### [PROVIDED DATA]
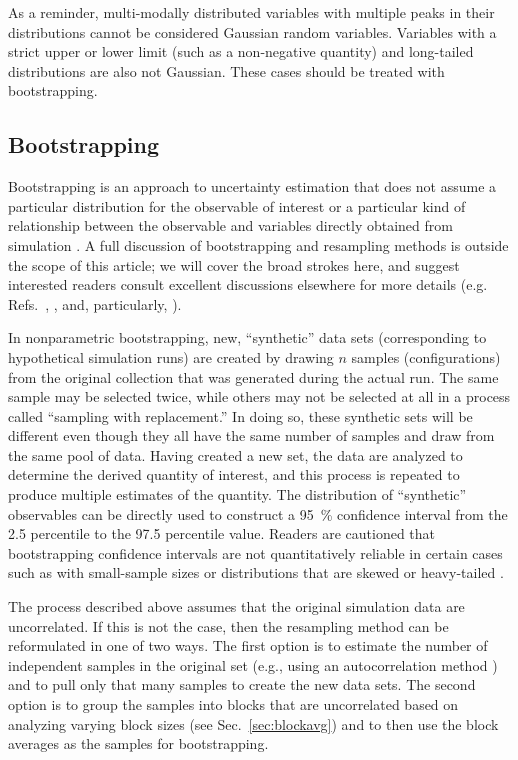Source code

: As a reminder, multi-modally distributed variables with multiple peaks in their distributions cannot be considered Gaussian random variables.  Variables with a strict upper or lower limit (such as a non-negative quantity) and long-tailed distributions are also not Gaussian.  These cases should be treated with bootstrapping.

\subsection{Bootstrapping}\label{sec:bootstrap}

Bootstrapping is an approach to uncertainty estimation that does not assume a particular distribution for the observable of interest or a particular kind of relationship between the observable and variables directly obtained from simulation \cite{Tibshirani1998}.  A full discussion of bootstrapping and resampling methods is outside the scope of this article; we will cover the broad strokes here, and suggest interested readers consult excellent discussions elsewhere for more details (e.g. Refs.~\cite{Schenker1985}, \cite{Chernick2009}, and, particularly, \cite{Tibshirani1998}).

In nonparametric bootstrapping, new, ``synthetic'' data sets (corresponding to hypothetical simulation runs) are created by drawing $n$ samples (configurations) from the original collection that was generated during the actual run.  The same sample may be selected twice, while others may not be selected at all in a process called ``sampling with replacement.''  In doing so, these synthetic sets will be different even though they all have the same number of samples and draw from the same pool of data.  Having created a new set, the data are analyzed to determine the derived quantity of interest, and this process is repeated to produce multiple estimates of the quantity.  The distribution of ``synthetic'' observables can be directly used to construct a 95~\% confidence interval from the 2.5 percentile to the 97.5 percentile value.
Readers are cautioned that bootstrapping confidence intervals are not quantitatively reliable in certain cases such as with small-sample sizes or distributions that are skewed or heavy-tailed \cite{Schenker1985,Chernick2009}.

The process described above assumes that the original simulation data are uncorrelated.  If this is not the case, then the resampling method can be reformulated in one of two ways.  The first option is to estimate the number of independent samples in the original set (e.g., using an autocorrelation method \cite{Chodera-2016,Lyman2007a}) and to pull only that many samples to create the new data sets.  The second option is to group the samples into blocks that are uncorrelated based on analyzing varying block sizes (see Sec.~\ref{sec:blockavg}) and to then use the block averages as the samples for bootstrapping.

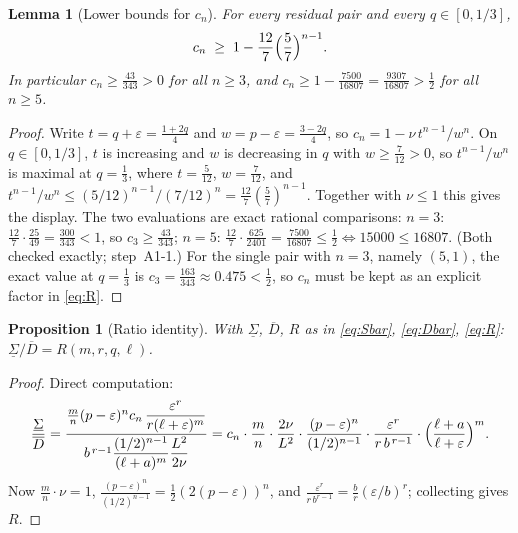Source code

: \documentclass[11pt]{amsart}
\newtheorem{lemma}[theorem]{Lemma}
\newtheorem{proposition}[theorem]{Proposition}
\theoremstyle{remark}
\begin{document}
\begin{lemma}[Lower bounds for $c_n$]\label{lem:cn}
For every residual pair and every $q\in[0,1/3]$,
\[
        c_n\;\ge\;1-\frac{12}{7}\Bigl(\frac57\Bigr)^{n-1}.
\]
In particular $c_n\ge\frac{43}{343}>0$ for all $n\ge3$, and $c_n\ge1-\frac{7500}{16807}=\frac{9307}{16807}>\frac12$ for all $n\ge5$.
\end{lemma}

\begin{proof}
Write $t=q+\varepsilon=\frac{1+2q}{4}$ and $w=p-\varepsilon=\frac{3-2q}{4}$, so $c_n=1-\nu\,t^{n-1}/w^{n}$.  On $q\in[0,1/3]$, $t$ is increasing and $w$ is decreasing in $q$ with $w\ge\tfrac7{12}>0$, so $t^{n-1}/w^{n}$ is maximal at $q=\tfrac13$, where $t=\tfrac5{12}$, $w=\tfrac7{12}$, and
$t^{n-1}/w^{n}\le(5/12)^{n-1}/(7/12)^{n}=\frac{12}{7}(\frac57)^{n-1}$.
Together with $\nu\le1$ this gives the display.  The two evaluations are exact rational comparisons:
$n=3$: $\frac{12}{7}\cdot\frac{25}{49}=\frac{300}{343}<1$, so $c_3\ge\frac{43}{343}$;
$n=5$: $\frac{12}{7}\cdot\frac{625}{2401}=\frac{7500}{16807}\le\frac12\iff15000\le16807$.
(Both checked exactly; step~A1-1.)  For the single pair with $n=3$, namely $(5,1)$, the exact value at $q=\tfrac13$ is $c_3=\tfrac{163}{343}\approx0.475<\tfrac12$, so $c_n$ must be kept as an explicit factor in \eqref{eq:R}.
\end{proof}

\begin{proposition}[Ratio identity]\label{prop:ratio}
With $\underline\Sigma$, $\overline D$, $R$ as in \eqref{eq:Sbar}, \eqref{eq:Dbar}, \eqref{eq:R}: $\underline\Sigma/\overline D=R(m,r,q,\ell)$.
\end{proposition}

\begin{proof}
Direct computation:
\[
        \frac{\underline\Sigma}{\overline D}
        =\frac{\frac mn(p-\varepsilon)^{n}c_n\,\dfrac{\varepsilon^{r}}{r(\ell+\varepsilon)^{m}}}
              {b^{\,r-1}\dfrac{(1/2)^{n-1}}{(\ell+a)^{m}}\dfrac{L^{2}}{2\nu}}
        =c_n\cdot\frac mn\cdot\frac{2\nu}{L^{2}}\cdot
         \frac{(p-\varepsilon)^{n}}{(1/2)^{n-1}}\cdot
         \frac{\varepsilon^{r}}{r\,b^{\,r-1}}\cdot
         \Bigl(\frac{\ell+a}{\ell+\varepsilon}\Bigr)^{m}.
\]
Now $\frac mn\cdot\nu=1$, $\frac{(p-\varepsilon)^n}{(1/2)^{n-1}}=\tfrac12(2(p-\varepsilon))^n$, and $\frac{\varepsilon^r}{r\,b^{r-1}}=\frac br(\varepsilon/b)^r$; collecting gives $R$.
\end{proof}
\end{document}
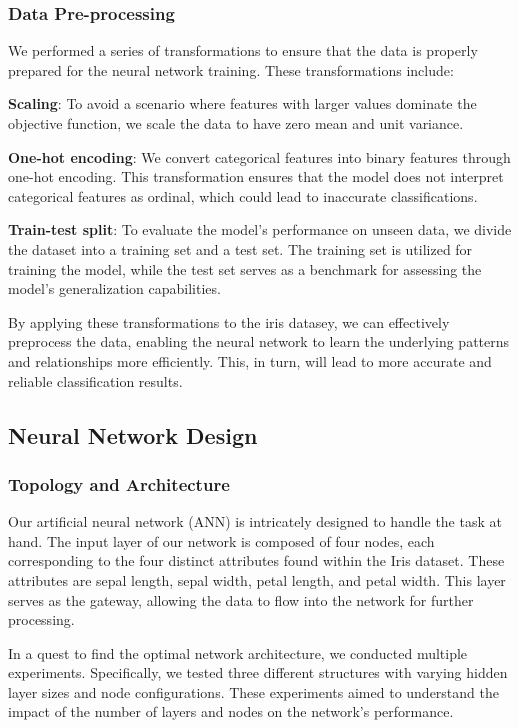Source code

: \documentclass[conference]{inc/IEEEtran}
\begin{document}
\subsubsection{Data Pre-processing}

We performed a series of transformations to ensure that the data is properly prepared
for the neural network training. These transformations include:

\textbf{Scaling}: To avoid a scenario where features with larger values dominate the objective function, we scale the data to
    have zero mean and unit variance.
    
\textbf{One-hot encoding}: We convert categorical features into binary features through one-hot encoding. This transformation
    ensures that the model does not interpret categorical features as ordinal, which could lead to inaccurate classifications.
    
\textbf{Train-test split}: To evaluate the model's performance on unseen data, we divide the dataset into a training set and a
    test set. The training set is utilized for training the model, while the test set serves as a benchmark for assessing the
    model's generalization capabilities.

By applying these transformations to the iris datasey, we can effectively preprocess the data, enabling the neural
network to learn the underlying patterns and relationships more efficiently. This, in turn, will lead to more accurate and
reliable classification results.

\subsection{Neural Network Design}

\subsubsection{Topology and Architecture}

Our artificial neural network (ANN) is intricately designed to handle the task at hand. The input layer of our network is composed of four nodes, each corresponding to the four distinct attributes found within the Iris dataset. These attributes are sepal length, sepal width, petal length, and petal width. This layer serves as the gateway, allowing the data to flow into the network for further processing.

In a quest to find the optimal network architecture, we conducted multiple experiments. Specifically, we tested three different structures with varying hidden layer sizes and node configurations. These experiments aimed to understand the impact of the number of layers and nodes on the network's performance.
\end{document}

### [YOUR GOAL]
Please go line by line through the records above, copying each one that holds the string "label".

### [SOLUTION]
\subsection{Bootstrapping}\label{sec:bootstrap}
\begin{lemma}[Lower bounds for $c_n$]\label{lem:cn}
\begin{proposition}[Ratio identity]\label{prop:ratio}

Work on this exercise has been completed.